3. Selecting a repository tool without conducting an evaluation
All of the major meta data vendor tools maintain and control the repository in a different manner. Finding the tool that best suites your company requires careful analysis. An educated consumer will be the most satisfied one because they understand exactly what they’re buying and what they’re not buying.
Remember whichever tool is purchased none of them make meta data “easy”, regardless of the marketing materials or salesperson’s hype. To be successful in your meta data project it takes
knowledge, discipline, talented employees, and good old fashion hard work, just like an other major IT endeavor. While none of the tools eliminate these needs, for most companies it is far better to purchase a tool and work around its limitations, as oppose to building everything from scratch.
4. Not creating a Data Administration team
Very often companies neglect forming a dedicated data administration team. This team will be responsible for maintaining, controlling, and providing access into the meta data repository. The typical data management team, at full staff will consist of 1 – 2 data modelers, 2 meta data integrators, 2 meta data access developers, 1 – 2 business analysis, meta data repository architect, and a project leader. Keep in mind some of the roles can be fulfilled by the same resource, depending on the size and schedule of the effort.

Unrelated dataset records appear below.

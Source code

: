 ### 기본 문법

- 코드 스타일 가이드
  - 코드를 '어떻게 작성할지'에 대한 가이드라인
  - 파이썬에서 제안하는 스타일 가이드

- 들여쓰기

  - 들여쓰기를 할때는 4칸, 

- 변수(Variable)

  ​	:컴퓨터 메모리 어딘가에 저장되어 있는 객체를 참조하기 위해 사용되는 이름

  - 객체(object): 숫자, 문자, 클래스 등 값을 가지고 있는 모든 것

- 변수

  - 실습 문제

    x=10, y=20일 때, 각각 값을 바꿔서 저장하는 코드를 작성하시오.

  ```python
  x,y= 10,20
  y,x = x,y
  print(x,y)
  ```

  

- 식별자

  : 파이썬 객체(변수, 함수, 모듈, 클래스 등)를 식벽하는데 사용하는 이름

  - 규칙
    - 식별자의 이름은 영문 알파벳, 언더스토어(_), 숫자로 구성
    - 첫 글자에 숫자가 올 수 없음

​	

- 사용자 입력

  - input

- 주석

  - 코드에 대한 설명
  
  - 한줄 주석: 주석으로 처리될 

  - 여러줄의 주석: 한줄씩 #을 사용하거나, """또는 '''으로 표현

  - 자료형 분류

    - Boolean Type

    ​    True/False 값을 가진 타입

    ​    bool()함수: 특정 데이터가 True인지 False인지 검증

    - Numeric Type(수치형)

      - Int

5. Having too many manual processes in the meta data integration architecture
The process for loading and maintaining the meta data repository needs to be as automated as is possible. Less than successful meta data implementations will typically contain far too many manual processes in their integration architectures. The task of manually keying in meta data becomes much to time consuming for the data administration team. With careful analysis and some development effort the vast majority of these manual processes can be removed.
Very often much of the business meta data will require some sort of manual activity just to capture the information. Additional processes will most likely need to be developed to allow the business leaders and analysts to modify the business meta data. Unfortunately, some companies manually key in a great deal of their business meta data, which makes the repository non-scalable and impossible to maintain over time.